また、日本少額短期保険協会の「第4回 孤独死現状レポート」によれば、
・孤独死の平均年齢は男女とも61歳
・男女の人数比率はおよそ8:2
・高齢者に満たない年齢での孤独死の割合は5割を超え、60歳未満の現役世代は男女ともに約4割を占める
という事実が明らかになっています。孤独死は高齢者に限ったことではないのです。
単身世帯も増えつつあり、孤独死は今後も増えていくことになるでしょう。不動産オーナーにとっては、避けては通れない課題です。
孤独死が起こった場合、物件にどんな影響があるか
では実際に孤独死があった場合、物件にはどんな影響が発生するでしょうか。日本少額短期保険協会のレポートによれば、残置物処理費用と原状回復費用の平均・最大・最小額は以下の通りとなっています。
残置物処理費用 | 原状回復費用 | |
平均額 | 214,120円 | 361,392円 |
最大額 | 1,781,595円 | 4,158,000円 |
最小額 | 1,080円 | 5,400円 |
平均では残置物処理と原状回復合わせて50万円ほどですが、最大では数百万円かかるケースもあるということです。費用の差は、居住者が亡くなってからの発見日数により大きく異なります。当然ながら発見が遅れれば遅れるほど、受ける損害は大きくなります。

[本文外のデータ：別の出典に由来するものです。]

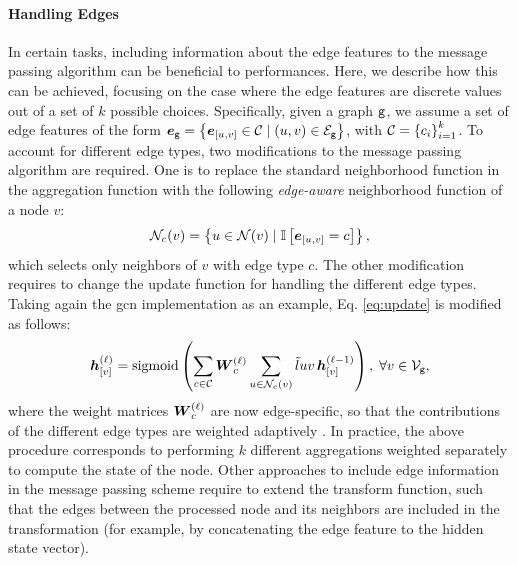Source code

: \paragraph{Handling Edges}
In certain tasks, including information about the edge features to the message passing algorithm can be beneficial to performances. Here, we describe how this can be achieved, focusing on the case where the edge features are discrete values out of a set of $k$ possible choices. Specifically, given a graph $\mathtt{g}$, we assume a set of edge features of the form $\GraphFeatures{e}{g} = \Set{\Elem{e}{u,v} \in \Cal{C} \mid (u, v) \in \Edges{g}}$, with $\Cal{C} = \Set{c_i}_{i=1}^k$. To account for different edge types, two modifications to the message passing algorithm are required. One is to replace the standard neighborhood function in the aggregation function with the following \emph{edge-aware} neighborhood function of a node $v$:
$$\Neigh_c(v) = \Set{u \in \Neigh(v) \mid \Indicator{\Elem{e}{u, v} = c}},$$
which selects only neighbors of $v$ with edge type $c$. The other modification requires to change the update function for handling the different edge types. Taking again the \gls{gcn} implementation as an example, Eq. \ref{eq:update} is modified as follows:
\begin{align*}
    \StateVector{v}{\ell} = \sigmoid\Par{\sum_{c \in \Cal{C}} \LayerMatrix{w}{\ell}_c \sum_{u \in \Neigh_c(v)} \tilde{l}{uv}\,\Elem{h}{v}^{(\ell-1)}},\; \forall v \in \Nodes{g},
\end{align*}
where the weight matrices $\LayerMatrix{w}{\ell}_c $ are now edge-specific, so that the contributions of the different edge types are weighted adaptively \citep{micheli2009nn4g,schlichtkrull2018relationaldatagcn}. In practice, the above procedure corresponds to performing $k$ different aggregations weighted separately to compute the state of the node. Other approaches to include edge information in the message passing scheme require to extend the transform function, such that the edges between the processed node and its neighbors are included in the transformation (for example, by concatenating the edge feature to the hidden state vector).

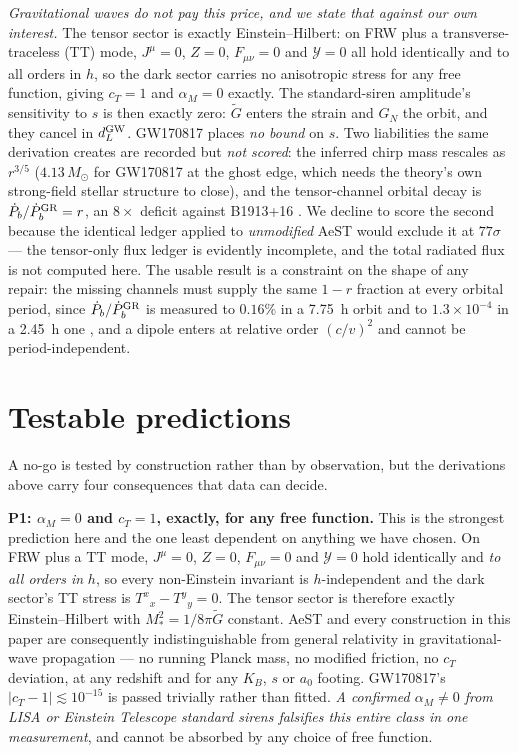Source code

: \documentclass[aps,prd,twocolumn,10pt,nofootinbib,superscriptaddress]{revtex4-2}
\newcommand{\YY}{\mathcal{Y}}
\newcommand{\Gt}{\tilde{G}}
\newcommand{\Msun}{M_\odot}
\begin{document}
\emph{Gravitational waves do not pay this price, and we state that against our own interest.} The
tensor sector is exactly Einstein--Hilbert: on FRW plus a transverse-traceless (TT) mode,
$J^\mu=0$, $Z=0$, $F_{\mu\nu}=0$ and $\YY=0$ all hold identically and to all orders in $h$, so the
dark sector carries no anisotropic stress for any free function, giving $c_T=1$ and $\alpha_M=0$
exactly. The standard-siren amplitude's sensitivity to $s$ is then exactly zero: $\Gt$ enters the
strain and $G_N$ the orbit, and they cancel in $d_L^{\rm GW}$. GW170817 \cite{GW170817} places
\emph{no bound} on $s$. Two liabilities the same derivation creates are recorded but \emph{not
scored}: the inferred chirp mass rescales as $r^{3/5}$ ($4.13\,\Msun$ for GW170817 at the ghost
edge, which needs the theory's own strong-field stellar structure to close), and the tensor-channel
orbital decay is $\dot P_b/\dot P_b^{\rm GR}=r$, an $8\times$ deficit against B1913+16
\cite{WeisbergHuang}. We decline to score the second because the identical ledger applied to
\emph{unmodified} AeST would exclude it at $77\sigma$ --- the tensor-only flux ledger is evidently
incomplete, and the total radiated flux is not computed here. The usable result is a constraint on
the shape of any repair: the missing channels must supply the same $1-r$ fraction at every orbital
period, since $\dot P_b/\dot P_b^{\rm GR}$ is measured to $0.16\%$ in a 7.75~h orbit and to
$1.3\times10^{-4}$ in a 2.45~h one \cite{Kramer2021}, and a dipole enters at relative order
$(c/v)^2$ and cannot be period-independent.

\section{Testable predictions}

A no-go is tested by construction rather than by observation, but the derivations above carry four
consequences that data can decide.

\textbf{P1: $\alpha_M=0$ and $c_T=1$, exactly, for any free function.} This is the strongest
prediction here and the one least dependent on anything we have chosen. On FRW plus a TT mode,
$J^\mu=0$, $Z=0$, $F_{\mu\nu}=0$ and $\YY=0$ hold identically and \emph{to all orders in} $h$, so
every non-Einstein invariant is $h$-independent and the dark sector's TT stress is
$T^x{}_x-T^y{}_y=0$. The tensor sector is therefore exactly Einstein--Hilbert with
$M_*^2=1/8\pi\Gt$ constant. AeST and every construction in this paper are consequently
indistinguishable from general relativity in gravitational-wave propagation --- no running Planck
mass, no modified friction, no $c_T$ deviation, at any redshift and for any $K_B$, $s$ or $a_0$
footing. GW170817's $|c_T-1|\lesssim10^{-15}$ is passed trivially rather than fitted. \emph{A
confirmed $\alpha_M\neq0$ from LISA or Einstein Telescope standard sirens falsifies this entire
class in one measurement}, and cannot be absorbed by any choice of free function.
\end{document}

また、孤独死が起こった部屋はいわゆる「事故物件」として入居希望者から敬遠される傾向にあり、家賃を下げて募集する必要が出てきます。上記の費用とは別に、値下げによる損失を被ることになります。
孤独死対策としての保険
では、孤独死による被害をどのように回避すればよいのでしょうか。第一の選択肢として挙げられるのは、孤独死保険です。ニーズの増加により孤独死保険もラインアップが充実してきています。オーナーが加入する商品のうち、いくつかをピックアップしました。
アイアル少額短期保険「無限社会のお守り」
賃貸住宅戸室内で孤独死・自殺・犯罪死が発生した場合、
【1】 家賃保証保険金(1事故あたり200万円、12か月分限度)
【2】 原状回復費用保険金(100万円を限度)
【3】 事故見舞金(原状回復費用保険金の支払い事由に該当しないとき、5万円)
が支払われる。
あそしあ少額短期保険「大家の味方」修理費用担保特約
火災、風災、水災などの事故に対応する保険で、特約を付帯することで、戸室内で入居者が死亡した場合に、戸室の修理費用を300万円まで補償するほか、最大50万円の臨時費用保険金が支払われる。
三井住友海上「GK すまいの保険(家庭用火災保険)」家主費用特約
火災保険に特約を付帯することで、賃貸住宅内での死亡事故発生に伴う空室期間、家賃値引き期間分の家賃収入の損失や、清掃、脱臭、遺品整理等にかかる費用を補償する。
孤独死のみを対象とする単独型の保険もあれば、火災保険の特約として付けるタイプのものもあります。またこれら以外に、借主が契約するものもあります。さまざまなタイプがあるので、オーナーは自分の物件に合ったものを選ぶとよいでしょう。
保険以外の対策はある?
孤独死保険で損害がある程度カバーできても、孤独死そのものを防ぐことはできません。孤独死を防ぐにはさらに別の手立ても必要です。大規模な物件のオーナーであれば、居住者向けイベントを開くなどしてコミュニティの充実を図るというのも、効果的な策となります。
それほど大規模の物件でないなら、外部サービスの利用を検討してもいいでしょう。たとえば、自治体や郵便局、NPO法人等による安否確認サービス、民間企業による見守りサービスなどが考えられます。ただし、費用面や入居者のプライバシーの問題もあり、不動産オーナーがどこまで踏み込めるかは難しいところです。